▶ What you will do
Go through the entries and copy every line that has the string "form" in it.

▶ Provided data

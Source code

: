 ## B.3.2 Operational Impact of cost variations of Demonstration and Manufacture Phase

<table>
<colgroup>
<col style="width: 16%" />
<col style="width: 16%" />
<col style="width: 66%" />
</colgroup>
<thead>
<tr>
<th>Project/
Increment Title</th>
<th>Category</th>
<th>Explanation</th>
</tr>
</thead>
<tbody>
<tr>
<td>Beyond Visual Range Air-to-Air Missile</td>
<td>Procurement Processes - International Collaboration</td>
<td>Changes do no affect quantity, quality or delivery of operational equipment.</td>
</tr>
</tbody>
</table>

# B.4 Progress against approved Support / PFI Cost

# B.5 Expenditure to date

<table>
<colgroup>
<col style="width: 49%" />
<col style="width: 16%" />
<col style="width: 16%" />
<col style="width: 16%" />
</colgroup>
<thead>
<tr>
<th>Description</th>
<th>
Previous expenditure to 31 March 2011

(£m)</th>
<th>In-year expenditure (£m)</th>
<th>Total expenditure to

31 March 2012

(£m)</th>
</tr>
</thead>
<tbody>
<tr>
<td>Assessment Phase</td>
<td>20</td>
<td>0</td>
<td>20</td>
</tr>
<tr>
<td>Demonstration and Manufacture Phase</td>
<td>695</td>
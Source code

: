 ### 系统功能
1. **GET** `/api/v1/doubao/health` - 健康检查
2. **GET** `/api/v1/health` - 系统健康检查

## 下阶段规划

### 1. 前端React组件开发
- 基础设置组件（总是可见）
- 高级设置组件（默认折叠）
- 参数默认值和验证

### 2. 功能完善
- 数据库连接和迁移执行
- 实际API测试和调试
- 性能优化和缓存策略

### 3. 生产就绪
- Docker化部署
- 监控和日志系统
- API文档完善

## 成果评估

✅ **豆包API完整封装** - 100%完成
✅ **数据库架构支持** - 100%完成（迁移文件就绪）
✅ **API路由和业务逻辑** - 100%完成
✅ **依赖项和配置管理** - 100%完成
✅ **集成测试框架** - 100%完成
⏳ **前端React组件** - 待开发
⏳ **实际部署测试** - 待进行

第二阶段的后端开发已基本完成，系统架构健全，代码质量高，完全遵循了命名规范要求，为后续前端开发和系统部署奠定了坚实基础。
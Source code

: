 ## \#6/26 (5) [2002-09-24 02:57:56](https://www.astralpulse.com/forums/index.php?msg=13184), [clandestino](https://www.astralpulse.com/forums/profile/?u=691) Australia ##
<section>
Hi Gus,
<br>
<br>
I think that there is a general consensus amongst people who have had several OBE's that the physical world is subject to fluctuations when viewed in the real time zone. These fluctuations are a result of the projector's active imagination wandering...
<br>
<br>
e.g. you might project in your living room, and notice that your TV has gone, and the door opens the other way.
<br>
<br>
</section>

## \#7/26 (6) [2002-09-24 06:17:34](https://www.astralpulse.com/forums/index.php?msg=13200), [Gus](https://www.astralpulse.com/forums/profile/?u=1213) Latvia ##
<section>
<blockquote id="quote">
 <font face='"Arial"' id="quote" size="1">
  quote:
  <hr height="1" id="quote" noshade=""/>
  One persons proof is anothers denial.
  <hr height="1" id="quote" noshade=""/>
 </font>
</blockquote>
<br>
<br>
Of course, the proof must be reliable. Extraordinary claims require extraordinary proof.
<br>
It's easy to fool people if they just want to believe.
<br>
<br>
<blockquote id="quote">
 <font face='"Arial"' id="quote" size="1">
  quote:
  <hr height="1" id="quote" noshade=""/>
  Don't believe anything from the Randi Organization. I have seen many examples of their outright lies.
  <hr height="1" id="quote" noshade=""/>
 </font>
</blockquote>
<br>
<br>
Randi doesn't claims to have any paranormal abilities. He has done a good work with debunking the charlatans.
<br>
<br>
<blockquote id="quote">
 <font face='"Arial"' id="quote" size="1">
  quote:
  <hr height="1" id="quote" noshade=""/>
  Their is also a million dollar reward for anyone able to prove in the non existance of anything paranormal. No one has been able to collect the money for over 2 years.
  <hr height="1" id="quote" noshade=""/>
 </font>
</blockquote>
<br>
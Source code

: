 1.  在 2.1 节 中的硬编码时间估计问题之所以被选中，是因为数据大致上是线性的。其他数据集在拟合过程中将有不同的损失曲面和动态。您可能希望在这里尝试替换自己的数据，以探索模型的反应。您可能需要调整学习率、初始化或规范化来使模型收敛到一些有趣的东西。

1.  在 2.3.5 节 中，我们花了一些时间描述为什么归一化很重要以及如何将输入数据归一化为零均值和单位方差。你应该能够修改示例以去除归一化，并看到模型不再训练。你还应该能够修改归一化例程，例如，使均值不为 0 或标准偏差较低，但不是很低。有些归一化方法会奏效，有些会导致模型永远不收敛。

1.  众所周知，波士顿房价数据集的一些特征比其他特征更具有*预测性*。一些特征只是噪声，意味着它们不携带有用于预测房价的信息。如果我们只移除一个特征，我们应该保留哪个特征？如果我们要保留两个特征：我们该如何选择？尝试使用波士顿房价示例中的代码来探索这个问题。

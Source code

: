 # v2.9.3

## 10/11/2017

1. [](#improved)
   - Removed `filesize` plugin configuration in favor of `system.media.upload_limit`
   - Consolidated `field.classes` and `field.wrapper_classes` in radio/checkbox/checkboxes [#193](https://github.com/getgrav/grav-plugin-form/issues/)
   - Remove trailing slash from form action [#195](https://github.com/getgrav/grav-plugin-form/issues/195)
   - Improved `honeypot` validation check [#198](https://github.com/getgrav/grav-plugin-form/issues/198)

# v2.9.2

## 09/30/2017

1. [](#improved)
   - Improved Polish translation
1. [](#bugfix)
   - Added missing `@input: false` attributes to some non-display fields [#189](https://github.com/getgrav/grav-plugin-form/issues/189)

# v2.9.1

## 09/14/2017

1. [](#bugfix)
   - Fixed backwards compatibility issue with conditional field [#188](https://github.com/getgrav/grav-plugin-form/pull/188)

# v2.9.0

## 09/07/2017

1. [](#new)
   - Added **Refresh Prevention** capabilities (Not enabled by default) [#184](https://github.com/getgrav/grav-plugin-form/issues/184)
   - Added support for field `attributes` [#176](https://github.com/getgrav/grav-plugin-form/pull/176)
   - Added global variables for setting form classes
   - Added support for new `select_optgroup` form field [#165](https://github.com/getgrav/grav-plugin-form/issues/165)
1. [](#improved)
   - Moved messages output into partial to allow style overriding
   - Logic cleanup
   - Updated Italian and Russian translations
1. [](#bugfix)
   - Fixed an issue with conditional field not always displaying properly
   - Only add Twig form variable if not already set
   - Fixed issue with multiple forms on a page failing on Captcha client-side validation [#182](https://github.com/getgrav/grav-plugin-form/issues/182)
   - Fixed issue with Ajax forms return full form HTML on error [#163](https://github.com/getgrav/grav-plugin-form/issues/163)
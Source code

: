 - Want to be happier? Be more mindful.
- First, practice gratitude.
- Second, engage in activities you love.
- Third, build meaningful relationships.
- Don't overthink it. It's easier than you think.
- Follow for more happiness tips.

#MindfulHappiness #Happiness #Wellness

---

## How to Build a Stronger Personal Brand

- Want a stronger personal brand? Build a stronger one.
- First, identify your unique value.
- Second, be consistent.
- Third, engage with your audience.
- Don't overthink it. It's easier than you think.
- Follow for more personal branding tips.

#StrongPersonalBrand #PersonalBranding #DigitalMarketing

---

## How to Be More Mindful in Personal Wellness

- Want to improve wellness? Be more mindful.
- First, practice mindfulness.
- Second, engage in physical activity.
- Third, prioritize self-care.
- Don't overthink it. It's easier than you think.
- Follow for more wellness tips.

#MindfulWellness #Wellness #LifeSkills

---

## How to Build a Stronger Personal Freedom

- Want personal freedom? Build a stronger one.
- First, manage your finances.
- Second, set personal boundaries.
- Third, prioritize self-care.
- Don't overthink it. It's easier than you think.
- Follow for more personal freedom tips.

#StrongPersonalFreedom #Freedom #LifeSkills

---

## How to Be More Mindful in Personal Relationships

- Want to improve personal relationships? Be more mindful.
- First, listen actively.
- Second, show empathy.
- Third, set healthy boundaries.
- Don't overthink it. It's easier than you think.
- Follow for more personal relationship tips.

▶ Your response
   - Consolidated `field.classes` and `field.wrapper_classes` in radio/checkbox/checkboxes [#193](https://github.com/getgrav/grav-plugin-form/issues/)
   - Remove trailing slash from form action [#195](https://github.com/getgrav/grav-plugin-form/issues/195)
   - Improved `honeypot` validation check [#198](https://github.com/getgrav/grav-plugin-form/issues/198)
   - Added missing `@input: false` attributes to some non-display fields [#189](https://github.com/getgrav/grav-plugin-form/issues/189)
   - Fixed backwards compatibility issue with conditional field [#188](https://github.com/getgrav/grav-plugin-form/pull/188)
   - Added **Refresh Prevention** capabilities (Not enabled by default) [#184](https://github.com/getgrav/grav-plugin-form/issues/184)
   - Added support for field `attributes` [#176](https://github.com/getgrav/grav-plugin-form/pull/176)
   - Added global variables for setting form classes
   - Added support for new `select_optgroup` form field [#165](https://github.com/getgrav/grav-plugin-form/issues/165)
   - Only add Twig form variable if not already set
   - Fixed issue with multiple forms on a page failing on Captcha client-side validation [#182](https://github.com/getgrav/grav-plugin-form/issues/182)
   - Fixed issue with Ajax forms return full form HTML on error [#163](https://github.com/getgrav/grav-plugin-form/issues/163)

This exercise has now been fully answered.